### Information provided
══════════

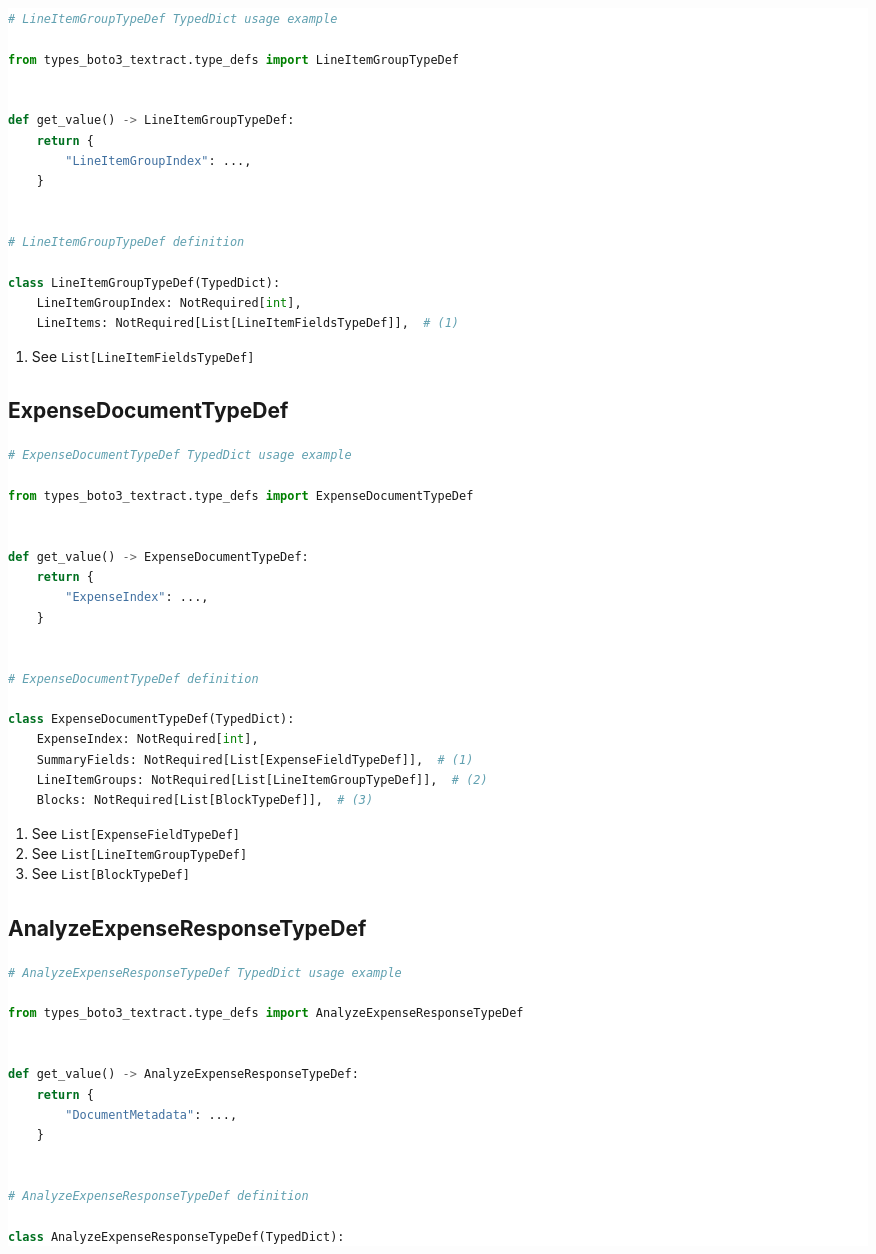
 ```python
# LineItemGroupTypeDef TypedDict usage example

from types_boto3_textract.type_defs import LineItemGroupTypeDef


def get_value() -> LineItemGroupTypeDef:
    return {
        "LineItemGroupIndex": ...,
    }


# LineItemGroupTypeDef definition

class LineItemGroupTypeDef(TypedDict):
    LineItemGroupIndex: NotRequired[int],
    LineItems: NotRequired[List[LineItemFieldsTypeDef]],  # (1)
```

1. See `List[LineItemFieldsTypeDef]`

## ExpenseDocumentTypeDef

```python
# ExpenseDocumentTypeDef TypedDict usage example

from types_boto3_textract.type_defs import ExpenseDocumentTypeDef


def get_value() -> ExpenseDocumentTypeDef:
    return {
        "ExpenseIndex": ...,
    }


# ExpenseDocumentTypeDef definition

class ExpenseDocumentTypeDef(TypedDict):
    ExpenseIndex: NotRequired[int],
    SummaryFields: NotRequired[List[ExpenseFieldTypeDef]],  # (1)
    LineItemGroups: NotRequired[List[LineItemGroupTypeDef]],  # (2)
    Blocks: NotRequired[List[BlockTypeDef]],  # (3)
```

1. See `List[ExpenseFieldTypeDef]`
2. See `List[LineItemGroupTypeDef]`
3. See `List[BlockTypeDef]`

## AnalyzeExpenseResponseTypeDef

```python
# AnalyzeExpenseResponseTypeDef TypedDict usage example

from types_boto3_textract.type_defs import AnalyzeExpenseResponseTypeDef


def get_value() -> AnalyzeExpenseResponseTypeDef:
    return {
        "DocumentMetadata": ...,
    }


# AnalyzeExpenseResponseTypeDef definition

class AnalyzeExpenseResponseTypeDef(TypedDict):
```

══════════

### Exercise details
Whenever the string "NotRequired" occurs in a line of the entries above, copy that line.

### Written solution
    LineItemGroupIndex: NotRequired[int],
    LineItems: NotRequired[List[LineItemFieldsTypeDef]],  # (1)
    ExpenseIndex: NotRequired[int],
    SummaryFields: NotRequired[List[ExpenseFieldTypeDef]],  # (1)
    LineItemGroups: NotRequired[List[LineItemGroupTypeDef]],  # (2)
    Blocks: NotRequired[List[BlockTypeDef]],  # (3)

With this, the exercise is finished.